Segment Start: Supplied entries

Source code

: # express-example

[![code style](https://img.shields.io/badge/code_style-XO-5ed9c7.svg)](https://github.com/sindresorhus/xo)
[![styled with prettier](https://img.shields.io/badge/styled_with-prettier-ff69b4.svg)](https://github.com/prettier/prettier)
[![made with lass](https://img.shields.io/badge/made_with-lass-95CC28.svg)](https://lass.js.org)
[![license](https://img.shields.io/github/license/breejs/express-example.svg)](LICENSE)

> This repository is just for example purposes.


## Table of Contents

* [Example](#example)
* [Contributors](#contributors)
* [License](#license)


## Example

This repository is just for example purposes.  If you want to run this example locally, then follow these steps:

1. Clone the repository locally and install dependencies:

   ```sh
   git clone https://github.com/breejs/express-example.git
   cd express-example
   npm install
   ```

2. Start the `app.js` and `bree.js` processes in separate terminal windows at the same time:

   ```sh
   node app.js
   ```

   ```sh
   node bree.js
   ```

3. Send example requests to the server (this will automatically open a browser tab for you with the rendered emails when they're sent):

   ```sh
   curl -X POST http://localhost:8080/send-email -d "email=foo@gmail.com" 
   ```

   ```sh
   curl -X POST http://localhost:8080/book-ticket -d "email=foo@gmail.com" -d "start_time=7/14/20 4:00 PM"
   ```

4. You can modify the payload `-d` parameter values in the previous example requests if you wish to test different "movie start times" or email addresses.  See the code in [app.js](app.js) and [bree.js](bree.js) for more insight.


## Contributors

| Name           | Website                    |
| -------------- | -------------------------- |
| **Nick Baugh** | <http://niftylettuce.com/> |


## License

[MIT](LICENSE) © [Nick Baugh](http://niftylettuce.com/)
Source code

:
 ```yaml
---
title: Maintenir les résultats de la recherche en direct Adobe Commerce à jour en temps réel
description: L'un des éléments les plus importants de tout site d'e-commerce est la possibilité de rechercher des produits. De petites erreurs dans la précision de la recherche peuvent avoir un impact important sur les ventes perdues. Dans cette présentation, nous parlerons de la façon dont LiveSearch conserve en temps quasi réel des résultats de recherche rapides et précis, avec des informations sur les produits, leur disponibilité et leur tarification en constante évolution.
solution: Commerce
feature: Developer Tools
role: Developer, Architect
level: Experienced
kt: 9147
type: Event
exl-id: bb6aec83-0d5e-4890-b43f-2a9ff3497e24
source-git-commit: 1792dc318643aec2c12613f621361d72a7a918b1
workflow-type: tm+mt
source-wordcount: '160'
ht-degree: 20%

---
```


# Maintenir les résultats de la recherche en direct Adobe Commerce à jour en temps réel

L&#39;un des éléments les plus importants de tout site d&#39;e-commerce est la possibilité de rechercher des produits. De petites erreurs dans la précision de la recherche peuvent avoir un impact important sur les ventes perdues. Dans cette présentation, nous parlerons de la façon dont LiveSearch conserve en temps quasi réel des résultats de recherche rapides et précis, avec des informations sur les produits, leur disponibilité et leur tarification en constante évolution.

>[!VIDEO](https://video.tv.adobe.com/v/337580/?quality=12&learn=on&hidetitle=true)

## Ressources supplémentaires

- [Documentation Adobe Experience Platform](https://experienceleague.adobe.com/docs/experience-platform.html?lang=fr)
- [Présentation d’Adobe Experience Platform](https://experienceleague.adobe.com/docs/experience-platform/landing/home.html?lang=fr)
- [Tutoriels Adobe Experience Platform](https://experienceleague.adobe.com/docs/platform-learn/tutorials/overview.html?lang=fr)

Segment End: Supplied entries

[Problem requirements] Go through the data above and count the lines that hold "localhost". Respond with the number and no other words.

[Written reply] 2